Task.
Filter the entries for lines with the word "Completed".

Provided records.

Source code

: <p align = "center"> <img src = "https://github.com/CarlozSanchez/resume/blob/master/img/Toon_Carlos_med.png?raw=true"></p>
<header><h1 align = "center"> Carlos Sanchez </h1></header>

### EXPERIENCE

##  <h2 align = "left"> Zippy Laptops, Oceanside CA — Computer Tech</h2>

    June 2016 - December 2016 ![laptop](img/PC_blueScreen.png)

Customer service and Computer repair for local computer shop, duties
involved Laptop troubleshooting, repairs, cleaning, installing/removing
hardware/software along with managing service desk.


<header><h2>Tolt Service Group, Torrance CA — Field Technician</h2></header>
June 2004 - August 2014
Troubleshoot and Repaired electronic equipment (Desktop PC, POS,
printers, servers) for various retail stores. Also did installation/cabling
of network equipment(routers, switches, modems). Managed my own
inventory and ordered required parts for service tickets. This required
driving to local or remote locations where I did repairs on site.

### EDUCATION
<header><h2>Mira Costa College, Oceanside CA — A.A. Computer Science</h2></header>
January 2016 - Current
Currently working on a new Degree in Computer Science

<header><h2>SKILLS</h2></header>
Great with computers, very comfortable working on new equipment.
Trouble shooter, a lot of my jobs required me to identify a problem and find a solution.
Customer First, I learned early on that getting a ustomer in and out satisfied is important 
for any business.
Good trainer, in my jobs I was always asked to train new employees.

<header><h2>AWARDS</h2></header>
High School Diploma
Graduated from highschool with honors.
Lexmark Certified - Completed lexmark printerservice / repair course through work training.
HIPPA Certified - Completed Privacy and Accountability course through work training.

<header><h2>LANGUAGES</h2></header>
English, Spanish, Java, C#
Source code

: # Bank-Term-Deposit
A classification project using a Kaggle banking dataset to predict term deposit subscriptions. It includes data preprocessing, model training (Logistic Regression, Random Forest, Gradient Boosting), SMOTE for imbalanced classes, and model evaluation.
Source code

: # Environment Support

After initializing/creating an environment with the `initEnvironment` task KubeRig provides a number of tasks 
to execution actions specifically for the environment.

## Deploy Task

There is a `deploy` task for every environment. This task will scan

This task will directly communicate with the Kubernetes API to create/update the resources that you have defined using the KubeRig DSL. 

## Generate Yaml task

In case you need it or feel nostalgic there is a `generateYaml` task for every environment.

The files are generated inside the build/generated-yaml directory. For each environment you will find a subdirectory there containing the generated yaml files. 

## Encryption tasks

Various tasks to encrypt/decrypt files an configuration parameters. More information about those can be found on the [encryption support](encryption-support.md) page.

Your response.
Lexmark Certified - Completed lexmark printerservice / repair course through work training.
HIPPA Certified - Completed Privacy and Accountability course through work training.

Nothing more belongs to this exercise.